Therefore, there is a need for viscosifiers that can be used in
fracturing fluids that will suspend proppant and not cause damage
to the formation.
[0014] It has been discovered that a viscoelastic surfactant can be
used in fracturing fluids as a viscosifier. The surfactant can be
in at least a sufficient concentration such that the surfactant
spontaneously forms micelles and entanglement of the micelles helps
to viscosify the frac fluid.
[0015] A surfactant is an amphiphilic molecule comprising a
hydrophobic tail group and a hydrophilic head group. The
hydrophilic head can be charged. A cationic surfactant includes a
positively-charged head. An anionic surfactant includes a
negatively-charged head. A zwitterionic surfactant includes both a
positively- and negatively-charged head. A surfactant with no
charge is called a non-ionic surfactant.
[0016] If a surfactant is in a sufficient concentration in a
solution, then the surfactant molecules can form micelles. A
"micelle" is an aggregate of surfactant molecules dispersed in a
solution. A surfactant in an oil solution can form reverse-micelles
with the hydrophobic tails in contact with the hydrocarbon solvent,
sequestering the hydrophilic heads in the center of the
reverse-micelle. Conversely, a surfactant in an aqueous solution
can form micelles with the hydrophilic heads in contact with the
surrounding aqueous solvent, sequestering the hydrophobic tails in
the micelle center. The surfactant must be in a sufficient
concentration to form a reverse-micelle or micelle, known as the
critical micelle concentration. The critical micelle concentration
is the concentration of surfactant above which reverse-micelles or
micelles are spontaneously formed.
[0017] Viscoelasticity is the property of materials that exhibit
both viscous and elastic characteristics when undergoing
deformation. Viscous materials resist shear flow and strain
linearly with time when a stress is applied; whereas elastic
materials strain when stretched and quickly return to their
original state once the stress is removed. Viscoelastic materials
have elements of both of these properties and, as such, exhibit
time-dependent strain.
[0018] There are several factors that can affect the
viscoelasticity of a viscoelastic surfactant ("VES"). For example,
the shape of the aggregation of the micelles (whether rod-shaped or
spherical-shaped) can depend on the chemical structure of the
surfactant, concentration of the surfactant, the nature of counter
ions present in the fluid, salt concentration, pH, solubilized
components (if any), co-surfactants, and temperature. Oftentimes
salts present in the frac fluid can help to stabilize the
rod-shaped micelle aggregation of the surfactant.

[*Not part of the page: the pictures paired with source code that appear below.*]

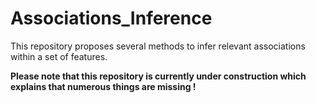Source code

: # Associations_Inference
 This repository proposes several methods to infer relevant associations within a set of features.   

**Please note that this repository is currently under construction which explains that numerous things are missing !**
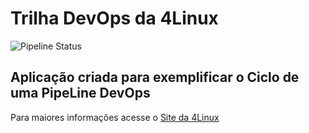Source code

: # Trilha DevOps da 4Linux

<!-- Altere a Flag abaixo com sua URL do seu usuário do Github -->

![Pipeline Status](https://github.com/<Julianacardoso1984>/DevOpsLab-HelloWorld/actions/workflows/pipeline.yml/badge.svg) 


## Aplicação criada para exemplificar o Ciclo de uma PipeLine DevOps


Para maiores informações acesse o [Site da 4Linux](https://www.4linux.com.br/cursos/devops)
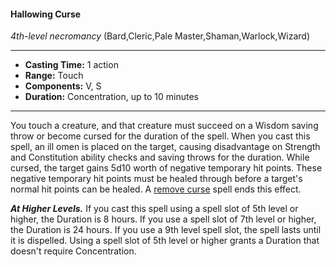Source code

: #### Hallowing Curse
*4th-level necromancy* (Bard,Cleric,Pale Master,Shaman,Warlock,Wizard)
___
- **Casting Time:** 1 action
- **Range:** Touch
- **Components:** V, S
- **Duration:** Concentration, up to 10 minutes
---
You touch a creature, and that creature must succeed on a Wisdom saving throw or become cursed for the duration of the spell. When you cast this spell, an ill omen is placed on the target, causing disadvantage on Strength and Constitution ability checks and saving throws for the duration. While cursed, the target gains 5d10 worth of negative temporary hit points. These negative temporary hit points must be healed through before a target's normal hit points can be healed. A [remove curse](./remove-curse.md) spell ends this effect.

***At Higher Levels.*** If you cast this spell using a spell slot of 5th level or higher, the Duration is 8 hours. If you use a spell slot of 7th level or higher, the Duration is 24 hours. If you use a 9th level spell slot, the spell lasts until it is dispelled. Using a spell slot of 5th level or higher grants a Duration that doesn't require Concentration.
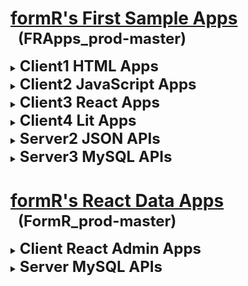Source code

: 
# <u>formR's First Sample Apps</u>
<h2 style="font-size:24px; margin: -18px 0px 15px 12px;">(FRApps_prod-master)</h2>

  <details><summary><b style="font-size:24px;">Client1 HTML Apps</b></summary>
  
  - ### [1c1. My HTML Custom App](client1/1c1_my-html-custom-app/index_final_custom.html)
    A simple responsive app using HTML and .CSS styles

  - ### [2c1. Student Website](client1/2c1_student-website/index.html)
    A website based on My HTML Custom App

  </details>
  <details><summary><b style="font-size:24px;">Client2 JavaScript Apps</b></summary>

  - ### [1c2. My JavaScript Custom App]()
    A refactored JavaScript app using My HTML Custom App

  - ### [2c2. My JavaScript Click Samples]()
    A refactored JavaScript app using My HTML Custom App

  - ### [3c2. JavaScript FAQs App]()
    A simple JavaScript app to display FAQs using collapsing detail / stage items

  - ### [4c2. JavaScript Cards App]()
    A simple JavaScript app to display cards using a collapsing carousel

  - ### [5c2. JavaScript JSON Data App]()
    A simple JavaScript app to retreive JSON data requested with an API call.

  </details>
  <details><summary><b style="font-size:24px;">Client3 React Apps</b></summary>

  - ### [1c3. React Cards and FAQs App]()
    A simple React app to display FAQs using collapsing cards and detail / stage items

  - ### [2c3. React Empty App]()
    A clean React client app with only one line of HTML and all the React dependancies.

  - ### [3c3. React Button]()
    A simple button componant using React deployed from an Internet CDN.

  - ### [4c3. React App with No API]()
    A simple React app using client-side routes and data.

  - ### [5c3. React App with API]()
    A simple React app using client-side routes and data served with an API call.

  - ### [6c3. My React Custom App]()
    A simple React client app that can be used as a home page template.

  </details>
  <details><summary><b style="font-size:24px;">Client4 Lit Apps</b></summary>

  - ### [1c4. Simple Lit Component App]()
    A clean Lit component

  - ### [2c4. Lit Cards and FAQs App]()
    A simple Lit app to display FAQs using collapsing cards and detail / stage items

  - ### [3c4. Lit App with API]()
    A simple Lit app requesting data from a server API

  </details>
  <details><summary><b style="font-size:24px;">Server2 JSON APIs</b></summary>

  - ### [5s2. JSON Data API]()
    A simple API to return JSON data requested with an API call.

  </details>
  <details><summary><b style="font-size:24px;">Server3 MySQL APIs</b></summary>

  - ### [5s3. React Data API]](server3/5s3-react-app-wi-api/index.html)
    A simple React API to return data requested with an API call.

  </details>

# <u>formR's React Data Apps</u>
<h2 style="font-size:24px; margin: -18px 0px 15px 12px;">(FormR_prod-master)</h2>

  <details><summary><b style="font-size:24px;">Client React Admin Apps</b></summary>

  - ### [1c. World]()
    A React client app to view data in the World database.

  - ### [3c. RAuth]()
    A React client app to authenticate users in the RAuth table.

  - ### [4c. Admin]()
    A React client app to view, add, edit or delete users in the RAuth table

  - ### [5c. formR]()
    A React client app to view, add, edit or delete data in the World database

  </details>
  <details><summary><b style="font-size:24px;">Server MySQL APIs</b></summary>

  - ### [1s. World]()
    A React server api to view data in the World database.

  - ### [3s. RAuth]()
    A React server api to authenticate users in the RAuth table.

  - ### [4s. Admin]()
    A React server api to view, add, edit or delete users in the RAuth table

  - ### [5s. formR]()
    A React server api to view, add, edit or delete data in the World database

  </details>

[0019] As used herein, the viscosity of a fluid is tested according
to the following laboratory procedure. The fluid is mixed by
placing a known volume of a salt-water solution and a known volume
of a sodium laurel sulfate (SLS) solution as a co-surfactant to a
mixing container and placing the container on a mixer base. The
motor of the base is then turned on and maintained at 1,200
revolutions per minute (rpm) for about 2 to 3 minutes (min). A
known volume of a viscoelastic surfactant (VES) is then added to
the mixing container. The motor of the base is then turned back on
and maintained at 1,200 rpm for about 2 to 3 min. It is to be
understood that the mixing is performed at ambient temperature and
pressure (about 71.degree. F. (22.degree. C.) and about 1 atm (0.1
MPa)). The mixed fluid is then loaded into a high-pressure,
high-temperature "HPHT" viscometer, such as a CHANDLER
ENGINEERING.RTM. model 5550 HPHT viscometer, with a B5X bob, a
shear rate of 81 sec .sup.-1, and a pressure of 300 psi (2.1 MPa).

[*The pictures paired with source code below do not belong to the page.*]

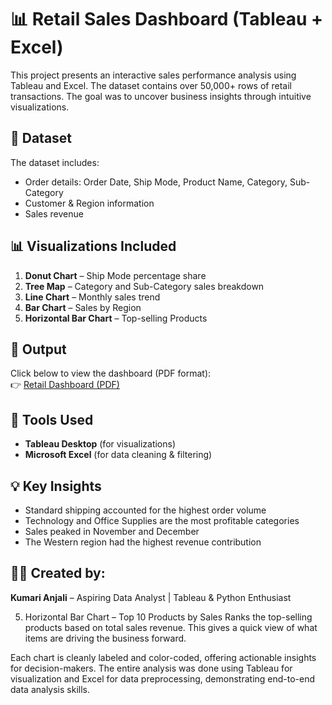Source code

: # 📊 Retail Sales Dashboard (Tableau + Excel)

This project presents an interactive sales performance analysis using Tableau and Excel. The dataset contains over 50,000+ rows of retail transactions. The goal was to uncover business insights through intuitive visualizations.

## 📁 Dataset
The dataset includes:
- Order details: Order Date, Ship Mode, Product Name, Category, Sub-Category
- Customer & Region information
- Sales revenue

## 📊 Visualizations Included
1. **Donut Chart** – Ship Mode percentage share  
2. **Tree Map** – Category and Sub-Category sales breakdown  
3. **Line Chart** – Monthly sales trend  
4. **Bar Chart** – Sales by Region  
5. **Horizontal Bar Chart** – Top-selling Products  

## 📄 Output
Click below to view the dashboard (PDF format):  
👉 [Retail Dashboard (PDF)](https://public.tableau.com/app/profile/kumari.anjali5299/viz/RetailSalesAnalysisDashboard_17502312473060/RetailSalesAnalysisDashboard)

## 🔧 Tools Used
- **Tableau Desktop** (for visualizations)
- **Microsoft Excel** (for data cleaning & filtering)

## 💡 Key Insights
- Standard shipping accounted for the highest order volume
- Technology and Office Supplies are the most profitable categories
- Sales peaked in November and December
- The Western region had the highest revenue contribution

## 👩‍💻 Created by:
**Kumari Anjali** – Aspiring Data Analyst | Tableau & Python Enthusiast

 5. Horizontal Bar Chart – Top 10 Products by Sales
Ranks the top-selling products based on total sales revenue. This gives a quick view of what items are driving the business forward.

Each chart is cleanly labeled and color-coded, offering actionable insights for decision-makers. The entire analysis was done using Tableau for visualization and Excel for data preprocessing, demonstrating end-to-end data analysis skills.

The temperature of the fluid is then increased to a desired
temperature and the viscosity in units of centipoise "cP" and the
temperature in units of .degree. F. are recorded.
[0020] According to an embodiment, a fracturing fluid comprises:
water; a water-soluble salt; and a viscoelastic surfactant, wherein
the viscoelastic surfactant: increases the viscosity of the
fracturing fluid, wherein the viscosity is increased to at least a
sufficient viscosity that proppant are suspended in the fracturing
fluid; and is in at least a sufficient concentration such that the
viscoelastic surfactant spontaneously forms micelles.
[0021] According to another embodiment, a method of fracturing a
subterranean formation comprises: introducing the fracturing fluid
into a well, wherein the well penetrates the subterranean
formation; and creating one or more fractures within the
subterranean formation with the fracturing fluid.
[0022] The discussion of preferred embodiments regarding the
fracturing fluid or any ingredient in the fracturing fluid, is
intended to apply to the composition embodiments and the method
embodiments. Any reference to the unit "gallons" means U.S.
gallons.
[0023] The fracturing fluid "frac fluid" includes water. The frac
fluid can be a homogenous fluid or a heterogeneous fluid.
Preferably, the water is the base fluid of the frac fluid. As used
herein, a base fluid is the solvent of a homogenous fluid or the
continuous phase of a heterogeneous fluid. Preferably, the frac
fluid is a heterogeneous fluid, such as a slurry, containing
proppant as the dispersed phase of the frac fluid. For a
heterogeneous fluid, the liquid continuous phase can include
dissolved materials and/or undissolved solids. The water can be
freshwater.
[0024] The frac fluid also includes a water-soluble salt. The water
can also be seawater, brine, or a combination thereof. Preferably,
the salt is selected from the group consisting of potassium
chloride, ammonium chloride, sodium chloride, calcium chloride,
calcium bromide, potassium bromide, magnesium chloride, sodium
bromide, magnesium bromide, and any combination thereof.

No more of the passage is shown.